(Beginning of SOURCE DATA)

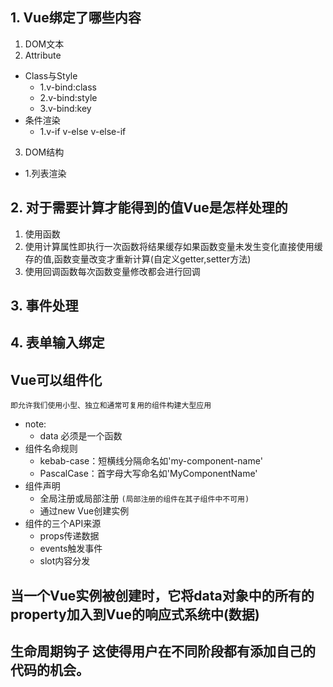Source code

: ## 1. Vue绑定了哪些内容
1. DOM文本  
2. Attribute
  - Class与Style  
    - 1.v-bind:class
    - 2.v-bind:style
    - 3.v-bind:key
  - 条件渲染
    - 1.v-if v-else v-else-if
3. DOM结构  
  - 1.列表渲染  
## 2. 对于需要计算才能得到的值Vue是怎样处理的  
1. 使用函数
2. 使用计算属性即执行一次函数将结果缓存如果函数变量未发生变化直接使用缓存的值,函数变量改变才重新计算(自定义getter,setter方法)
3. 使用回调函数每次函数变量修改都会进行回调
## 3. 事件处理
## 4. 表单输入绑定

##  Vue可以组件化
`即允许我们使用小型、独立和通常可复用的组件构建大型应用`
 - note:
   - data 必须是一个函数
 - 组件名命规则
   - kebab-case：短横线分隔命名如'my-component-name'
   - PascalCase：首字母大写命名如'MyComponentName'
 - 组件声明
   - 全局注册或局部注册 `(局部注册的组件在其子组件中不可用)`
   - 通过new Vue创建实例
 - 组件的三个API来源
   - props传递数据
   - events触发事件
   - slot内容分发
## 当一个Vue实例被创建时，它将data对象中的所有的property加入到Vue的响应式系统中(数据)
## 生命周期钩子 这使得用户在不同阶段都有添加自己的代码的机会。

(End of SOURCE DATA)

BRIEF -> Omit every picture, then write out the entries above exactly.

ANSWER ->
Source code

: ## 1. Vue绑定了哪些内容
1. DOM文本  
2. Attribute
  - Class与Style  
    - 1.v-bind:class
    - 2.v-bind:style
    - 3.v-bind:key
  - 条件渲染
    - 1.v-if v-else v-else-if
3. DOM结构  
  - 1.列表渲染  
## 2. 对于需要计算才能得到的值Vue是怎样处理的  
1. 使用函数
2. 使用计算属性即执行一次函数将结果缓存如果函数变量未发生变化直接使用缓存的值,函数变量改变才重新计算(自定义getter,setter方法)
3. 使用回调函数每次函数变量修改都会进行回调
## 3. 事件处理
## 4. 表单输入绑定

##  Vue可以组件化
`即允许我们使用小型、独立和通常可复用的组件构建大型应用`
 - note:
   - data 必须是一个函数
 - 组件名命规则
   - kebab-case：短横线分隔命名如'my-component-name'
   - PascalCase：首字母大写命名如'MyComponentName'
 - 组件声明
   - 全局注册或局部注册 `(局部注册的组件在其子组件中不可用)`
   - 通过new Vue创建实例
 - 组件的三个API来源
   - props传递数据
   - events触发事件
   - slot内容分发
## 当一个Vue实例被创建时，它将data对象中的所有的property加入到Vue的响应式系统中(数据)
## 生命周期钩子 这使得用户在不同阶段都有添加自己的代码的机会。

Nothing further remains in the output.